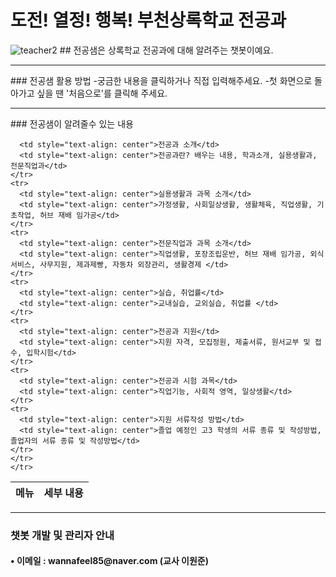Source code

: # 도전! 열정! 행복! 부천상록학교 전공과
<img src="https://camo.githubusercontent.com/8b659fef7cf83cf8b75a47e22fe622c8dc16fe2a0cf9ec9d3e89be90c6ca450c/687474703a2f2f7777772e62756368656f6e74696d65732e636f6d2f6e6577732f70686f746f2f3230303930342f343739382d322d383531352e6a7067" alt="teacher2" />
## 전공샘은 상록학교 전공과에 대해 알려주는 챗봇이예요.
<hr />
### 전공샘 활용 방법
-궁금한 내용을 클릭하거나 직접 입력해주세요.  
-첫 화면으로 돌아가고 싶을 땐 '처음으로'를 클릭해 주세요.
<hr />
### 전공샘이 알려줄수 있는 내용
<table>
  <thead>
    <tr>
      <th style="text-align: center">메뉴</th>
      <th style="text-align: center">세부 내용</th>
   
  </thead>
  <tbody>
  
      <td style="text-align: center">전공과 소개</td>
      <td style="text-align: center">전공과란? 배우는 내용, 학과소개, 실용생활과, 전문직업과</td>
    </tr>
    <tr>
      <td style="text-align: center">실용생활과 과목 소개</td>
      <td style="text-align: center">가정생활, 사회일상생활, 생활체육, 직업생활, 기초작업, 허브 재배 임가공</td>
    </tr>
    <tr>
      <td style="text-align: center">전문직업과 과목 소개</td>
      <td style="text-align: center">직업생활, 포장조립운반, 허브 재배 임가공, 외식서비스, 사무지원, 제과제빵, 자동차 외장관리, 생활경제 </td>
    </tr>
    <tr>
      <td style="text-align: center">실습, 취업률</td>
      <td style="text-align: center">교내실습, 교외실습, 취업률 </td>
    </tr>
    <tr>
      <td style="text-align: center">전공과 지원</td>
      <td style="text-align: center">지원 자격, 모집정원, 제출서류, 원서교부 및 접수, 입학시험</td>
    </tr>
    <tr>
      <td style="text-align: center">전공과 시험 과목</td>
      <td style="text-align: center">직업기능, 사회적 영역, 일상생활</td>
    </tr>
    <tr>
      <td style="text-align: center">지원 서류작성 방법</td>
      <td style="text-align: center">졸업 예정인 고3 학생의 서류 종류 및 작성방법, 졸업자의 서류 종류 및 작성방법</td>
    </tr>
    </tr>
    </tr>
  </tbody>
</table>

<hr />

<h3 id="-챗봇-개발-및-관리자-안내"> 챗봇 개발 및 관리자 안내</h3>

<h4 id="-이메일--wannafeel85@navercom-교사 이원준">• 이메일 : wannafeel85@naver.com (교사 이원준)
--
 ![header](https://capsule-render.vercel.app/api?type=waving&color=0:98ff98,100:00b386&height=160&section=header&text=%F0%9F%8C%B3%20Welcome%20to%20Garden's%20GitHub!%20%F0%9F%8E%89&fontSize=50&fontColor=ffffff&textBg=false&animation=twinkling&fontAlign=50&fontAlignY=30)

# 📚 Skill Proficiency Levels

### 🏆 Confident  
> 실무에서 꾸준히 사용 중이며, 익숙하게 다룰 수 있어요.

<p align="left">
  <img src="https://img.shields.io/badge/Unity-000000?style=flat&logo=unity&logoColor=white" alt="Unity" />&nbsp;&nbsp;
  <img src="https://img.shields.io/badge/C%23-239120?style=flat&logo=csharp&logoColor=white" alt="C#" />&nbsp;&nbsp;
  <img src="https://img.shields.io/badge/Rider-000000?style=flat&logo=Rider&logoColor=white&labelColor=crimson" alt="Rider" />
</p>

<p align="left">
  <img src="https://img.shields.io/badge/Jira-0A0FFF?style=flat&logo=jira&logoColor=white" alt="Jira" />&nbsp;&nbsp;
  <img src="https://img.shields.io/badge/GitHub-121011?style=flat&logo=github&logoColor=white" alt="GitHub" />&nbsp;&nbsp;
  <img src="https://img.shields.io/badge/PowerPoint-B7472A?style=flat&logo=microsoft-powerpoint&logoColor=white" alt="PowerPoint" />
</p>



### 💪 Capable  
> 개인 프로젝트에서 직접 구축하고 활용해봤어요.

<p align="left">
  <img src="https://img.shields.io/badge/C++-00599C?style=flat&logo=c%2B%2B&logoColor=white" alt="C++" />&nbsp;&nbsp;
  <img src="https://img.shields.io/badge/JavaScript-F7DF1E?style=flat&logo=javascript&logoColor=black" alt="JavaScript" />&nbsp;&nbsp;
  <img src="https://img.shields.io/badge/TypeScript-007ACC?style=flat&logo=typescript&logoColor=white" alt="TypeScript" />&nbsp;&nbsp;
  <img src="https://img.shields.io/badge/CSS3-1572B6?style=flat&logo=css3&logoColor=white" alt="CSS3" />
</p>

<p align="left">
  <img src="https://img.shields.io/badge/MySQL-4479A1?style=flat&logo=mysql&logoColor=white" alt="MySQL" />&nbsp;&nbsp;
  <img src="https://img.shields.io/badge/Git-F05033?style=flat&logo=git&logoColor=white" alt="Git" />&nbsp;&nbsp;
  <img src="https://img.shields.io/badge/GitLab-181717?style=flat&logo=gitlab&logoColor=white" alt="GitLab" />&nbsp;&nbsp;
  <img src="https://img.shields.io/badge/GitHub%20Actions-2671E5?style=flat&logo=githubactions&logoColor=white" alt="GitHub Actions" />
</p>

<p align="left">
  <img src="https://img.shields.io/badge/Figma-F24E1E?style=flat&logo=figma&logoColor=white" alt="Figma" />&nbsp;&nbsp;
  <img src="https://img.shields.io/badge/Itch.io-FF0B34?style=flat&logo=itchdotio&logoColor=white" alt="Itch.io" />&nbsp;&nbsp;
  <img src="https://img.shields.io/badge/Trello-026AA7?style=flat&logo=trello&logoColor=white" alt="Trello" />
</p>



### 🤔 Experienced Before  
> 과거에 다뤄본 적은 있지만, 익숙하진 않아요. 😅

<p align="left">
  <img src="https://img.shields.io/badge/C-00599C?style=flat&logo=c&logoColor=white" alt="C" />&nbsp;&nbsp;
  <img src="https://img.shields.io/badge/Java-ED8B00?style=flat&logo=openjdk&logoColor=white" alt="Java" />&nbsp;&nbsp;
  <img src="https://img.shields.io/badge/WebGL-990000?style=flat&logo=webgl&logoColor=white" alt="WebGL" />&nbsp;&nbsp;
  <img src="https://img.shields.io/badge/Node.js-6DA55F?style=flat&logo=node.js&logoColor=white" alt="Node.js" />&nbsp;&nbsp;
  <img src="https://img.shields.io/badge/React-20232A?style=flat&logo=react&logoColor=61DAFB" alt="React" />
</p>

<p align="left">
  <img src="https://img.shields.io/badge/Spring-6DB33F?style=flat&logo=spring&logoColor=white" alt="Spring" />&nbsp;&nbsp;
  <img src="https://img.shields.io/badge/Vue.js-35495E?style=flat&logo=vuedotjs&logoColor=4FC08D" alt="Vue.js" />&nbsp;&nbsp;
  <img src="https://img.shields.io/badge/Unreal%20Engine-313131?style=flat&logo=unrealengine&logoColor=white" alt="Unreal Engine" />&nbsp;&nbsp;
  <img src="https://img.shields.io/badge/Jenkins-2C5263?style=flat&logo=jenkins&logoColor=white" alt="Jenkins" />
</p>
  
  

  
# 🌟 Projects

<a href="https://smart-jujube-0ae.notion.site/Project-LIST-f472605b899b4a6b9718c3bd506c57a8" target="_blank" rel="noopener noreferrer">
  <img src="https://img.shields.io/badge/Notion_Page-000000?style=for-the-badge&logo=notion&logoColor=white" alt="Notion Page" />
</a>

— What you will do —
Every line above in which the word "notion" occurs needs to be copied.

— Response area —
<a href="https://smart-jujube-0ae.notion.site/Project-LIST-f472605b899b4a6b9718c3bd506c57a8" target="_blank" rel="noopener noreferrer">
  <img src="https://img.shields.io/badge/Notion_Page-000000?style=for-the-badge&logo=notion&logoColor=white" alt="Notion Page" />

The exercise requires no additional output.